**Instructions for the task:** Write out the records again, exactly, leaving none out.

**Exercise materials:**
————————

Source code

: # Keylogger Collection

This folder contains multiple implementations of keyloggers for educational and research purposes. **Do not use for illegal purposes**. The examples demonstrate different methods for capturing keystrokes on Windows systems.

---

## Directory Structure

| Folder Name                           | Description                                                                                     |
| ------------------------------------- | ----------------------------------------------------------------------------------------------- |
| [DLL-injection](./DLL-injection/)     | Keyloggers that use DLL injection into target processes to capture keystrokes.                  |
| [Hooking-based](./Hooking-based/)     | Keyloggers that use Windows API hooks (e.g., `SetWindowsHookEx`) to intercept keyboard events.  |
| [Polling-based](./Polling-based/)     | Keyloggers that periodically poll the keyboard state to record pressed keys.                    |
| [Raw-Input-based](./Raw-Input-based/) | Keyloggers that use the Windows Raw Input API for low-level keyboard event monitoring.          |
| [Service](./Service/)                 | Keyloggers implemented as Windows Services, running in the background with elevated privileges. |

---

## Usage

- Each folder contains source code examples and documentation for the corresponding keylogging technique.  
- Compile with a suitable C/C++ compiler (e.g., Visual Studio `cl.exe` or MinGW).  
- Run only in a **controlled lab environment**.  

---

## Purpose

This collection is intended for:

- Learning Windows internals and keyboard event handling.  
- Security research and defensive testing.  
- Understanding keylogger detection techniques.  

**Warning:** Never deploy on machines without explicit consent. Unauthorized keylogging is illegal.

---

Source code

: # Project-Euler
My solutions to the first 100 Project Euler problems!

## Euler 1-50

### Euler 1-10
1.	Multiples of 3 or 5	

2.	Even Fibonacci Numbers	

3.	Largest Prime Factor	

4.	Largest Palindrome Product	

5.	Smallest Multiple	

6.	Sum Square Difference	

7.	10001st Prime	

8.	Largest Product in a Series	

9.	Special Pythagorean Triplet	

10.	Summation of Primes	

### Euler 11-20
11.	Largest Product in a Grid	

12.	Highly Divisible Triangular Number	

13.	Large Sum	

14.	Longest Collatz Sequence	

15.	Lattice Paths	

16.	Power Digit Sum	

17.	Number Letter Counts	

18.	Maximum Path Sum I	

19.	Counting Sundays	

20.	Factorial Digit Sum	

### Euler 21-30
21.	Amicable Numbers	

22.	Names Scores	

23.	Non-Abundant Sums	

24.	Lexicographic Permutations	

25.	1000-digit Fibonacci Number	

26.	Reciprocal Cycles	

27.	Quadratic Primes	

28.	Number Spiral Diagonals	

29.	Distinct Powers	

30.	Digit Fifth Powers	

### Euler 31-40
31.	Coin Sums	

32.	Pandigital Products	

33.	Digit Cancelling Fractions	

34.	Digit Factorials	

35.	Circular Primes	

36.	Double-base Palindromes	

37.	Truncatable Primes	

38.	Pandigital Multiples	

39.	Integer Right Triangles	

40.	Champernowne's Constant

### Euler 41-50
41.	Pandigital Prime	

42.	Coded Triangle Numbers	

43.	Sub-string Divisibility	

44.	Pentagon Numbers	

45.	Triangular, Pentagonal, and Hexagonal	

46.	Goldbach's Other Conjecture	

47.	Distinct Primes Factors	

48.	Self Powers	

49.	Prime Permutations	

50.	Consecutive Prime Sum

————————

**Answer to this exercise:**
Source code

: # Keylogger Collection

This folder contains multiple implementations of keyloggers for educational and research purposes. **Do not use for illegal purposes**. The examples demonstrate different methods for capturing keystrokes on Windows systems.

---

## Directory Structure

| Folder Name                           | Description                                                                                     |
| ------------------------------------- | ----------------------------------------------------------------------------------------------- |
| [DLL-injection](./DLL-injection/)     | Keyloggers that use DLL injection into target processes to capture keystrokes.                  |
| [Hooking-based](./Hooking-based/)     | Keyloggers that use Windows API hooks (e.g., `SetWindowsHookEx`) to intercept keyboard events.  |
| [Polling-based](./Polling-based/)     | Keyloggers that periodically poll the keyboard state to record pressed keys.                    |
| [Raw-Input-based](./Raw-Input-based/) | Keyloggers that use the Windows Raw Input API for low-level keyboard event monitoring.          |
| [Service](./Service/)                 | Keyloggers implemented as Windows Services, running in the background with elevated privileges. |

---

## Usage

- Each folder contains source code examples and documentation for the corresponding keylogging technique.  
- Compile with a suitable C/C++ compiler (e.g., Visual Studio `cl.exe` or MinGW).  
- Run only in a **controlled lab environment**.  

---

## Purpose

This collection is intended for:

- Learning Windows internals and keyboard event handling.  
- Security research and defensive testing.  
- Understanding keylogger detection techniques.  

**Warning:** Never deploy on machines without explicit consent. Unauthorized keylogging is illegal.

---

Source code

: # Project-Euler
My solutions to the first 100 Project Euler problems!

## Euler 1-50

### Euler 1-10
1.	Multiples of 3 or 5	

2.	Even Fibonacci Numbers	

3.	Largest Prime Factor	

4.	Largest Palindrome Product	

5.	Smallest Multiple	

6.	Sum Square Difference	

7.	10001st Prime	

8.	Largest Product in a Series	

9.	Special Pythagorean Triplet	

10.	Summation of Primes	

### Euler 11-20
11.	Largest Product in a Grid	

12.	Highly Divisible Triangular Number	

13.	Large Sum	

14.	Longest Collatz Sequence	

15.	Lattice Paths	

16.	Power Digit Sum	

17.	Number Letter Counts	

18.	Maximum Path Sum I	

19.	Counting Sundays	

20.	Factorial Digit Sum	

### Euler 21-30
21.	Amicable Numbers	

22.	Names Scores	

23.	Non-Abundant Sums	

24.	Lexicographic Permutations	

25.	1000-digit Fibonacci Number	

26.	Reciprocal Cycles	

27.	Quadratic Primes	

28.	Number Spiral Diagonals	

29.	Distinct Powers	

30.	Digit Fifth Powers	

### Euler 31-40
31.	Coin Sums	

32.	Pandigital Products	

33.	Digit Cancelling Fractions	

34.	Digit Factorials	

35.	Circular Primes	

36.	Double-base Palindromes	

37.	Truncatable Primes	

38.	Pandigital Multiples	

39.	Integer Right Triangles	

40.	Champernowne's Constant

### Euler 41-50
41.	Pandigital Prime	

42.	Coded Triangle Numbers	

43.	Sub-string Divisibility	

44.	Pentagon Numbers	

45.	Triangular, Pentagonal, and Hexagonal	

46.	Goldbach's Other Conjecture	

47.	Distinct Primes Factors	

48.	Self Powers	

49.	Prime Permutations	

50.	Consecutive Prime Sum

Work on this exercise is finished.